What is needed here is a verbatim copy of the records that follow.

[Data extracted from a collection]
········
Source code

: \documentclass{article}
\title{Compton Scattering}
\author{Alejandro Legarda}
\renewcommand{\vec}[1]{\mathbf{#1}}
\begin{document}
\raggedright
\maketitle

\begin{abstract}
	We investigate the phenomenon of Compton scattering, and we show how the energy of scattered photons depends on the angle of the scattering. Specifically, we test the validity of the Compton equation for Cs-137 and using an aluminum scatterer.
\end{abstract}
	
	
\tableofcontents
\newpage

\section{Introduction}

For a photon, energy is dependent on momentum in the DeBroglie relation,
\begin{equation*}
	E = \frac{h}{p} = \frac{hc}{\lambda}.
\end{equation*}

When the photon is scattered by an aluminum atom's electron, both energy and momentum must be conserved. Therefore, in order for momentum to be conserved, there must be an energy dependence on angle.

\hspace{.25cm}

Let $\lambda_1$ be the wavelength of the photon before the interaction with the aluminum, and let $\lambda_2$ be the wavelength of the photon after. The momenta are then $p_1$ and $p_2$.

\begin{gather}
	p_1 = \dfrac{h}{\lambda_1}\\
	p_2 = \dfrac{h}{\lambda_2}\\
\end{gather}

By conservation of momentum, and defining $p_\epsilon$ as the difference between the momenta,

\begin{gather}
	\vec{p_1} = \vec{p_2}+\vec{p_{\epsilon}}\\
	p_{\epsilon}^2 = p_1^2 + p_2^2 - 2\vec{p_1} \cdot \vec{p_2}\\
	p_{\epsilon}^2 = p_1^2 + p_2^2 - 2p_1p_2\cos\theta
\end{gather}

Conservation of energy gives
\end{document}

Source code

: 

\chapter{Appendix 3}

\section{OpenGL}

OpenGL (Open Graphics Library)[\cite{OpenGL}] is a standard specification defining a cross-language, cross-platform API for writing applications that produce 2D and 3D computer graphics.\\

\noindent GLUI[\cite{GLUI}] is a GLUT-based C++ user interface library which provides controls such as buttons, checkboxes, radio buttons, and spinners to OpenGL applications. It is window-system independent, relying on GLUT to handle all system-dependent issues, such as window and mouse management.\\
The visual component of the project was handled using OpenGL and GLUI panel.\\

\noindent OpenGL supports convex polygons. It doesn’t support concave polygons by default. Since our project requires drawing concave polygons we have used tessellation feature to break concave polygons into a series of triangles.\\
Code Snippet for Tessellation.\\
········
Response for this exercise —
Source code

: \documentclass{article}
\title{Compton Scattering}
\author{Alejandro Legarda}
\renewcommand{\vec}[1]{\mathbf{#1}}
\begin{document}
\raggedright
\maketitle

\begin{abstract}
	We investigate the phenomenon of Compton scattering, and we show how the energy of scattered photons depends on the angle of the scattering. Specifically, we test the validity of the Compton equation for Cs-137 and using an aluminum scatterer.
\end{abstract}
	
	
\tableofcontents
\newpage

\section{Introduction}

For a photon, energy is dependent on momentum in the DeBroglie relation,
\begin{equation*}
	E = \frac{h}{p} = \frac{hc}{\lambda}.
\end{equation*}

When the photon is scattered by an aluminum atom's electron, both energy and momentum must be conserved. Therefore, in order for momentum to be conserved, there must be an energy dependence on angle.

\hspace{.25cm}

Let $\lambda_1$ be the wavelength of the photon before the interaction with the aluminum, and let $\lambda_2$ be the wavelength of the photon after. The momenta are then $p_1$ and $p_2$.

\begin{gather}
	p_1 = \dfrac{h}{\lambda_1}\\
	p_2 = \dfrac{h}{\lambda_2}\\
\end{gather}

By conservation of momentum, and defining $p_\epsilon$ as the difference between the momenta,

\begin{gather}
	\vec{p_1} = \vec{p_2}+\vec{p_{\epsilon}}\\
	p_{\epsilon}^2 = p_1^2 + p_2^2 - 2\vec{p_1} \cdot \vec{p_2}\\
	p_{\epsilon}^2 = p_1^2 + p_2^2 - 2p_1p_2\cos\theta
\end{gather}

Conservation of energy gives
\end{document}

Source code

: 

\chapter{Appendix 3}

\section{OpenGL}

OpenGL (Open Graphics Library)[\cite{OpenGL}] is a standard specification defining a cross-language, cross-platform API for writing applications that produce 2D and 3D computer graphics.\\

\noindent GLUI[\cite{GLUI}] is a GLUT-based C++ user interface library which provides controls such as buttons, checkboxes, radio buttons, and spinners to OpenGL applications. It is window-system independent, relying on GLUT to handle all system-dependent issues, such as window and mouse management.\\
The visual component of the project was handled using OpenGL and GLUI panel.\\

\noindent OpenGL supports convex polygons. It doesn’t support concave polygons by default. Since our project requires drawing concave polygons we have used tessellation feature to break concave polygons into a series of triangles.\\
Code Snippet for Tessellation.\\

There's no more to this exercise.